The first result window, entitled Too many solutions, shows the overall number of retrieved hits (4115) and offers the possibility of downloading 100 either initial or random hits, or all the retrieved instances.
Exercise 2: Think of other modifiers that can appear between “to” and the infinitive. Create queries to check if your assumptions are relevant.
You may check the following options: split infinitive with ordinal numeral (ORD), wh-adverb (AVQ), negative particle not (XX0).
Exercise 3: Make a query for the split infinitive with the option of either an adverb or the negative particle not placed in between the infinitive marker and the bare infinitive:
- Define the structure you need to enter: to+adverb/not +infinitive
- In the Query Builder, enter the POS-tag “TO0” for the “infinitive marker to” in the first node (in the same way as in the previous exercise)
- Enter the POS-tag “AV0” for “general adverb” in the second node
- Click on the horizontal arrow link to the right side of the second node and enter the POS-tag for the “negative particle” not (XX0) (optional variant for “AV0” tag)
- Add one more node in vertical sequence below the “adverb node” and enter the POS-tag “VVI” for “the infinitive form of lexical verbs“.
- Define links between the vertical nodes in the same way as in the previous exercise.
- Run the query.
- Create the same query, entering “not” as a word.
- Repeat the same sequence of actions until creating a new horizontal optional node to the right of the second “general adverb” node.
- Click on this node and choose Word → Edit.
- In the upper window enter “not” and click Lookup. The program will show a list of the possible variants of your query in the window below.
- From this list, select the first variant of “not” as a single word and click Query. The selected element will be added to the node in the query builder.
- Add the rest of the query elements needed (as in the previous exercises), define the link type and run the query.
INVESTIGATING POS-TAGGING ERRORS
Exercise 4: Make a POS-tag-query for “to more than double”.
- Using the BNC tagset at http://www.natcorp.ox.ac.uk/docs/c5spec.html or the list of POS-tags in the query builder, try to define probable POS-tags for all the elements of the phrase. For example, how can more be tagged? As a general adverb (AV0) or as another part of speech?
- Create a query for a combination of words with assigned POS-tags: to as an infinitive particle followed by more as, for example, a general adverb, followed by than as a conjunction and double as the infinitive of a lexical verb.

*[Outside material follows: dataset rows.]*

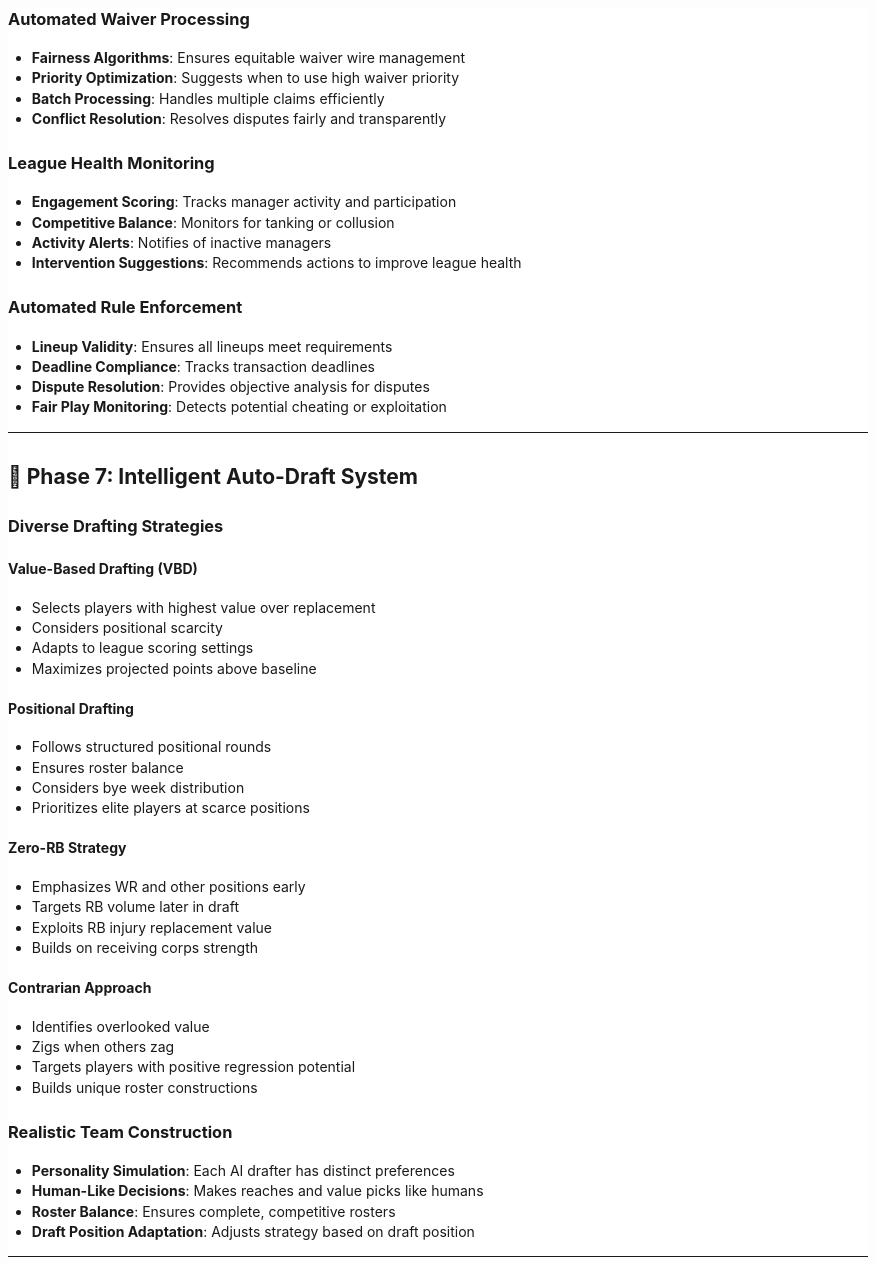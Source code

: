 ### Automated Waiver Processing
- **Fairness Algorithms**: Ensures equitable waiver wire management
- **Priority Optimization**: Suggests when to use high waiver priority
- **Batch Processing**: Handles multiple claims efficiently
- **Conflict Resolution**: Resolves disputes fairly and transparently

### League Health Monitoring
- **Engagement Scoring**: Tracks manager activity and participation
- **Competitive Balance**: Monitors for tanking or collusion
- **Activity Alerts**: Notifies of inactive managers
- **Intervention Suggestions**: Recommends actions to improve league health

### Automated Rule Enforcement
- **Lineup Validity**: Ensures all lineups meet requirements
- **Deadline Compliance**: Tracks transaction deadlines
- **Dispute Resolution**: Provides objective analysis for disputes
- **Fair Play Monitoring**: Detects potential cheating or exploitation

---

## 🎯 Phase 7: Intelligent Auto-Draft System

### Diverse Drafting Strategies

#### Value-Based Drafting (VBD)
- Selects players with highest value over replacement
- Considers positional scarcity
- Adapts to league scoring settings
- Maximizes projected points above baseline

#### Positional Drafting
- Follows structured positional rounds
- Ensures roster balance
- Considers bye week distribution
- Prioritizes elite players at scarce positions

#### Zero-RB Strategy
- Emphasizes WR and other positions early
- Targets RB volume later in draft
- Exploits RB injury replacement value
- Builds on receiving corps strength

#### Contrarian Approach
- Identifies overlooked value
- Zigs when others zag
- Targets players with positive regression potential
- Builds unique roster constructions

### Realistic Team Construction
- **Personality Simulation**: Each AI drafter has distinct preferences
- **Human-Like Decisions**: Makes reaches and value picks like humans
- **Roster Balance**: Ensures complete, competitive rosters
- **Draft Position Adaptation**: Adjusts strategy based on draft position

---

- Open the Query builder and create the query in the following way:
- Click on the empty node and go to Edit → Addkey to enter Additional key query
- Type to in the upper box and click Refresh. A list of all the tags assigned to to will appear in the box below. Select the tag “TO0” for “infinitive marker to” and click OK. To as TO0 will appear in the first query node.
- Repeating the same procedure, enter more as a “general adverb” (“AV0”) in the second node, than as a “subordinating conjunction” (“CJS”) in the third node, and double as “the infinitive form of a lexical verb” (“VVI”) in the last node.
- Define links between the nodes and run the query. Does it retrieve the construction needed?
- You can try to create another query selecting other assigned POS-tags or selecting more than one tag (with the help of “<CTRL>+click”) for each word of the phrase. But it is likely that this task will be time-consuming as all the possible combinations of POS-tags need to be checked. While it is not a big problem to check variants of POS-tags for more and than, double has more than 10 variants of POS-tags assigned.
- To check how the elements of the expression to more than double are tagged, run a simple phrase query to more than double, select Page mode and then XML instead of Plain mode in order to see the corpus annotation. Can you find any reasons for such tagging?
RESTRICTING THE QUERY TO SELECTED PORTIONS OF BNC
Exercise 5: Compare the frequency of the split infinitive in written and spoken parts of the corpus by means of separate queries
- To restrict your search to a particular section of the corpus, you can use the Partitions function. Before creating a query, activate this function: Go to View → Toolbars → Partitions. Three partition boxes will appear on the left side of the main toolbar.
- From the drop-down list in the first partition box choose Text mode. From the drop-down menu in the next partition box choose Written.
- Create your query for the split infinitive using the Query builder.
- Run the query. The server will find 2982 solutions in 1119 texts.
- In the query result window click the Analysis icon on the top menu to check the frequency per million words.
Exercise 6: Compare the frequency of the split infinitive in the academic writing and spoken demographic sections
Variant 1.
- Enable the Partitions function: Go to View → Toolbars → Partitions.
- From the drop-down list in the first Partition box choose Text class. From the drop-down menu in the next partition box choose Academic prose.
- Create your query for the split infinitive using Query builder.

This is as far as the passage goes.